I'd give his best case as something like 2019 with KC where he played 14 games and was 52-673-3. I'd give his likely case as 40-500 in part because he's basically done that for 5 of his 8 season.

Christian Watson
45-765 would be the greatest rookie season for any Packers WR playing with Aaron Rodgers. By a lot. I broke it down in post 6. MVS at 73 targets; 38-581-2 is the best rookie season a Packer WR has had with Rodgers as QB. Rodger's history with rookies matters, even when he doesn't have any other options. MVS hit those levels in part because Rodger's had no other choice but to throw to him. Yes Adams had his career high 11.3 targets a game that season. Zombie Jimmy Graham got 89 targets for #2 that year, MVS 73 (4.6/g), Cobb 61 (in 9 games so 6.8/g), Jamaal Williams 41, ESB 36. So that's your top 6 for 2018. They pulled off a top 10 passing offense (10th 22.5%). Sure lots of coaching turmoil that season too and I trust LaFleur more than I trusted McCarthy to deal with not having the tools he wanted. But it's still relevant.

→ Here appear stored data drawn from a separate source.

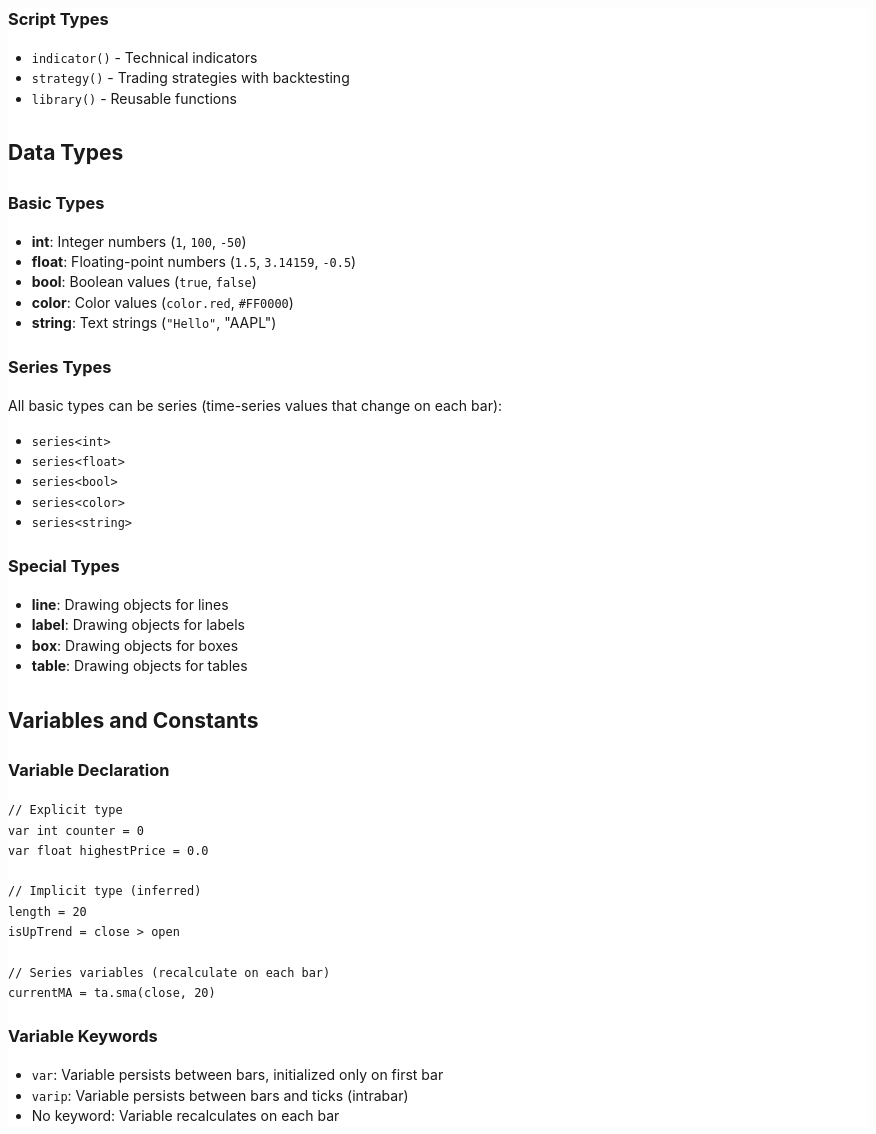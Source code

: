 ### Script Types
- `indicator()` - Technical indicators
- `strategy()` - Trading strategies with backtesting
- `library()` - Reusable functions

## Data Types

### Basic Types
- **int**: Integer numbers (`1`, `100`, `-50`)
- **float**: Floating-point numbers (`1.5`, `3.14159`, `-0.5`)
- **bool**: Boolean values (`true`, `false`)
- **color**: Color values (`color.red`, `#FF0000`)
- **string**: Text strings (`"Hello"`, "AAPL")

### Series Types
All basic types can be series (time-series values that change on each bar):
- `series<int>`
- `series<float>`
- `series<bool>`
- `series<color>`
- `series<string>`

### Special Types
- **line**: Drawing objects for lines
- **label**: Drawing objects for labels
- **box**: Drawing objects for boxes
- **table**: Drawing objects for tables

## Variables and Constants

### Variable Declaration
```pine
// Explicit type
var int counter = 0
var float highestPrice = 0.0

// Implicit type (inferred)
length = 20
isUpTrend = close > open

// Series variables (recalculate on each bar)
currentMA = ta.sma(close, 20)
```

### Variable Keywords
- `var`: Variable persists between bars, initialized only on first bar
- `varip`: Variable persists between bars and ticks (intrabar)
- No keyword: Variable recalculates on each bar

Also keep in mind that Adams 38-446-3 was the 2nd best rookie receiver season with Rodgers as QB and that ESB season was 5th and with how ESB's career went was again mostly because Rodgers had to throw the ball to someone even with Adams drawing double and triple coverage.

So expecting Watkins to be better than 38-581-2 is expecting the best Rodgers to rookie combo EVER.

Expecting something between ESB and MVS would seem reasonable. So that's between 21 and 38 catches and 328 and 581 yards. You could do that for 2 of the rookies if you want.

Allen Lazard
55-688 you've already admitted would be his best season ever. Putting aside projecting his best season ever as being hopeful. This one doesn't feel like quite as big stretch. That's probably 80 targets. That 4.7 targets a game. He's at 3.8 target/game for his career. So basically 1 target a game more without Adams makes a lot of sense to me. You're basically projecting him to do what he's done for the last 3 seasons but getting 1 more opportunity a game. Pushing him up to ever 5.5 targets a game and a 64-838 as a best case wouldn't be crazy. So a 55-688 feels like a decently safe projection without a lot of hope thrown in.

Robert Tonyan
50-565 has 2 ways to get to it. It's 2021 where he caught 88.1% of his 59 targets in 16 games. Or it's him catching 66.7% of his targets like hes done for his other 2 non rookie seasons (17 games) and getting 75 targets or some other sliding scale. I would lean more towards the later being the case than the former but I can live with this one too. Of course the offense isn't as good with the later than it is with the former. But I can live that projection. It's still asking Tonyan to do something that bests or matches a career best in year 5 but again it's not a huge stretch.

Dillon and Jones
Jones has been 47 - 52 recs for 355 - 474 yards on 63 - 68 targets for the last 3 seasons. So 50-400 seems fine. It's still asking him to replicate a career best but it's not a huge reach. Dillon going from 34 to 40 isn't an unreasonable ask. Though again expecting him to stay at 91.9% catch rate could be a big ask. Dillon was only targeted last season when he was basically wide open. Jones (72 - 80% catch rate) was targeted in many more situations. So Dillon would have to do something that he has never done before. With Dillon and Jones being more likely to be considered fungible and not brought on in specific situations as much Dillon will likely get targeted more in situations where the catch is harder and his catch rate will likely look more like Jones. So his stat line my be projected correctly but not at the efficiency he had in 2021.

Summary
You count on every player you listed doing something they have never done before or matching the best they have ever done before and in the case of Watson/Doubs/insert favorite rookie here it's actually not that player it's Rodgers + a rookie so it's potentially more about Rodgers doing something he has never done before.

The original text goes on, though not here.